**TASK REQUIREMENTS**
When a line in the listing below contains the word "noindent", return a copy of that line.

DATASET EXCERPTS below:

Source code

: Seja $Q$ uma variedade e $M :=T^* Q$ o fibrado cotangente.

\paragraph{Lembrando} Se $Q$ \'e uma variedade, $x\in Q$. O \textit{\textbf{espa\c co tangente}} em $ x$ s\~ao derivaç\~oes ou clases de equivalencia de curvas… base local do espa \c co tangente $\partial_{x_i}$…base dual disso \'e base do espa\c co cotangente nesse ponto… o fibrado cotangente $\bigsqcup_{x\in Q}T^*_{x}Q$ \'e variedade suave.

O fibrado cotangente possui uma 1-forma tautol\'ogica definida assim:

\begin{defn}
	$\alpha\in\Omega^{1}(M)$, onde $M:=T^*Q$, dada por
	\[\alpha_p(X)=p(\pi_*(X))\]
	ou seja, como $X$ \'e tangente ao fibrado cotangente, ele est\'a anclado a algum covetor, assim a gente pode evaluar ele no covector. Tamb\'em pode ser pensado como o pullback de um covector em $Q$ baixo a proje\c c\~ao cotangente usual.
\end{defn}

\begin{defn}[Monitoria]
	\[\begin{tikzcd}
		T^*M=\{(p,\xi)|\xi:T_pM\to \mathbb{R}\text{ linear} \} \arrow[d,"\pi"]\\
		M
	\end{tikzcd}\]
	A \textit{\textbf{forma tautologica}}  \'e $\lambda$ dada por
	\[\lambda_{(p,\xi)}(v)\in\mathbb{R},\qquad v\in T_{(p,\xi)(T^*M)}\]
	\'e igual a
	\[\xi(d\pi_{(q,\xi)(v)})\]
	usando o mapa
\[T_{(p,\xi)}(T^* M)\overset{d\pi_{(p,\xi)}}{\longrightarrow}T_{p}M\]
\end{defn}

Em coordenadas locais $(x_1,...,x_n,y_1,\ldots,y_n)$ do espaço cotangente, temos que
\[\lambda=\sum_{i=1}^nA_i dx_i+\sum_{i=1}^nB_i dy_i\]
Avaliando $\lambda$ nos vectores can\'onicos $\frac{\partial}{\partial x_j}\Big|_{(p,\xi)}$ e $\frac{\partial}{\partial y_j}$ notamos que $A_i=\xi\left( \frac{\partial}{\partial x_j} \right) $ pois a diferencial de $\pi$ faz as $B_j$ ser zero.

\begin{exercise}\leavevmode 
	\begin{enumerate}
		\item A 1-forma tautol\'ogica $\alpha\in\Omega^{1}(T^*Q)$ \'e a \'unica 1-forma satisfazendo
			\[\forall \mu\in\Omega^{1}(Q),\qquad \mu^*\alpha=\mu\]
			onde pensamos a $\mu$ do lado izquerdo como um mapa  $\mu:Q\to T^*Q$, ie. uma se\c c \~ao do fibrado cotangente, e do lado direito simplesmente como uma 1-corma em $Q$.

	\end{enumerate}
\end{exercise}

End of DATASET EXCERPTS.
DATASET EXCERPTS below:

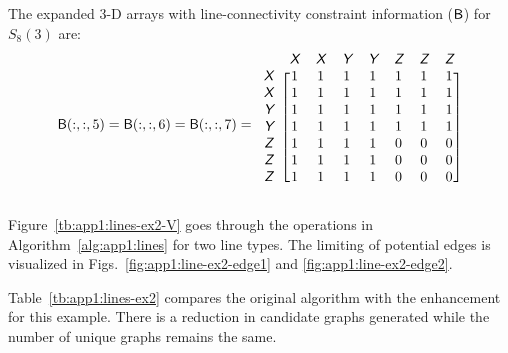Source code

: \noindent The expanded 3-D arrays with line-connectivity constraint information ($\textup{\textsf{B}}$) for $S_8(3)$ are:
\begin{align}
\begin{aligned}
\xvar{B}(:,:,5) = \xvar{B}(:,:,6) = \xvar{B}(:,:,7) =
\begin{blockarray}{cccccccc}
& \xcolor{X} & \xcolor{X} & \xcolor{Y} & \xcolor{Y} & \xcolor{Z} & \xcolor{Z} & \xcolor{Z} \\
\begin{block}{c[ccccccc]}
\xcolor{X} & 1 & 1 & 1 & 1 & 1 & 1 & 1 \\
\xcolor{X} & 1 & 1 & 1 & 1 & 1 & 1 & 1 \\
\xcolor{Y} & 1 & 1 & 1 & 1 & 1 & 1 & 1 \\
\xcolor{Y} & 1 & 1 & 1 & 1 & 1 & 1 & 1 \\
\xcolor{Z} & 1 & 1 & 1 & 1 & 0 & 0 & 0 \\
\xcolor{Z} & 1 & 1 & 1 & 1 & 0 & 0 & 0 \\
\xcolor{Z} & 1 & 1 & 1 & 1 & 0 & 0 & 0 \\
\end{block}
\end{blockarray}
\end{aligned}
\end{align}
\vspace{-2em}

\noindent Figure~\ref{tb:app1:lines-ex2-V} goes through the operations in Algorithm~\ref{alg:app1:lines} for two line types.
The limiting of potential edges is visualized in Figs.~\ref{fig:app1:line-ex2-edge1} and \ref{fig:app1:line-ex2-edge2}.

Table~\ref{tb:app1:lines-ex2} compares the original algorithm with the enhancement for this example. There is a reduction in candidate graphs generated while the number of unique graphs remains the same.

End of DATASET EXCERPTS.
DATASET EXCERPTS below:

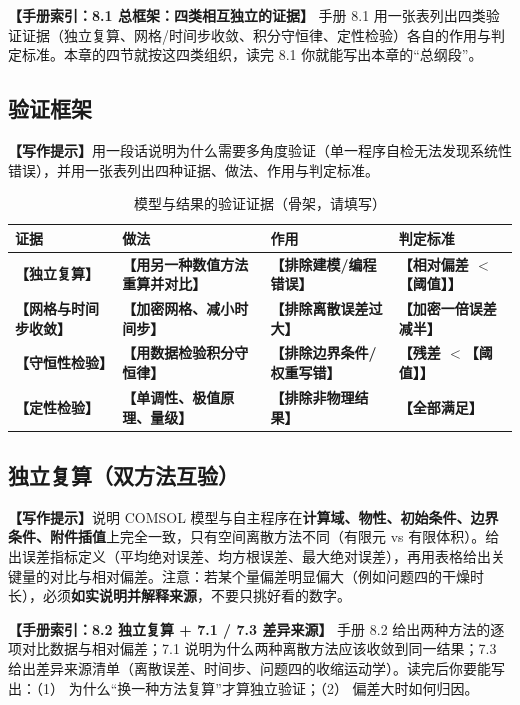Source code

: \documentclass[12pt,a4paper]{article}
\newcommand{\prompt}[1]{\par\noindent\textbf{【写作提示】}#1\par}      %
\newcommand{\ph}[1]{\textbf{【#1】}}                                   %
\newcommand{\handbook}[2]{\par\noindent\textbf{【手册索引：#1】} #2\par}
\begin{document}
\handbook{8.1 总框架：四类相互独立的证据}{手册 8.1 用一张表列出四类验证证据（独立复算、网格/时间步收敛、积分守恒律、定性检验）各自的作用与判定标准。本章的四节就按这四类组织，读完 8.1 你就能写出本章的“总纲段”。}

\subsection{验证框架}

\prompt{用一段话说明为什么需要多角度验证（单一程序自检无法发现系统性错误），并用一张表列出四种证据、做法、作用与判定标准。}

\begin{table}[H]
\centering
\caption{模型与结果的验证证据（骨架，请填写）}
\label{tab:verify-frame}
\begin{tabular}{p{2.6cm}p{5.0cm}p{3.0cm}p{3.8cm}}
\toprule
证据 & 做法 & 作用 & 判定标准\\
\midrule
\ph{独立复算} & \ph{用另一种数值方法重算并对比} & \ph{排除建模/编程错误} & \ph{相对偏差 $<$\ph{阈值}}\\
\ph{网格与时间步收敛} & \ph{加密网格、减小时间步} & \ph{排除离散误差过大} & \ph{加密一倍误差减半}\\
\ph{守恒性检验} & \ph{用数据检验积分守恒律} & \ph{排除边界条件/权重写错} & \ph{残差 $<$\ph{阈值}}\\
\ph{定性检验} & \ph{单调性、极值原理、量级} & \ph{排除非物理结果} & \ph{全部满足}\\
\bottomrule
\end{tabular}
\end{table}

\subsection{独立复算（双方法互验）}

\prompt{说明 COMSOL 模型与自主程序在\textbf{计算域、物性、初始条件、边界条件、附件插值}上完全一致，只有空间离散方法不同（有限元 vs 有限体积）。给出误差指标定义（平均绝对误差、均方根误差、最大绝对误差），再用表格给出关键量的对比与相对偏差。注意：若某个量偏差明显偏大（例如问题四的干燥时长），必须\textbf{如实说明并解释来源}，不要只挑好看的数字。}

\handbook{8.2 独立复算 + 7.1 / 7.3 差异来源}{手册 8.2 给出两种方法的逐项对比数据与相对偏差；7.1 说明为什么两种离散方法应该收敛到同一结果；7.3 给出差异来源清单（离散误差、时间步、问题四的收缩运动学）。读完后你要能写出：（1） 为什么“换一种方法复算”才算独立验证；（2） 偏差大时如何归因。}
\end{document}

End of DATASET EXCERPTS.

**RESPONSE BELOW**
: \noindent The expanded 3-D arrays with line-connectivity constraint information ($\textup{\textsf{B}}$) for $S_8(3)$ are:
\noindent Figure~\ref{tb:app1:lines-ex2-V} goes through the operations in Algorithm~\ref{alg:app1:lines} for two line types.
\newcommand{\prompt}[1]{\par\noindent\textbf{【写作提示】}#1\par}      %
\newcommand{\handbook}[2]{\par\noindent\textbf{【手册索引：#1】} #2\par}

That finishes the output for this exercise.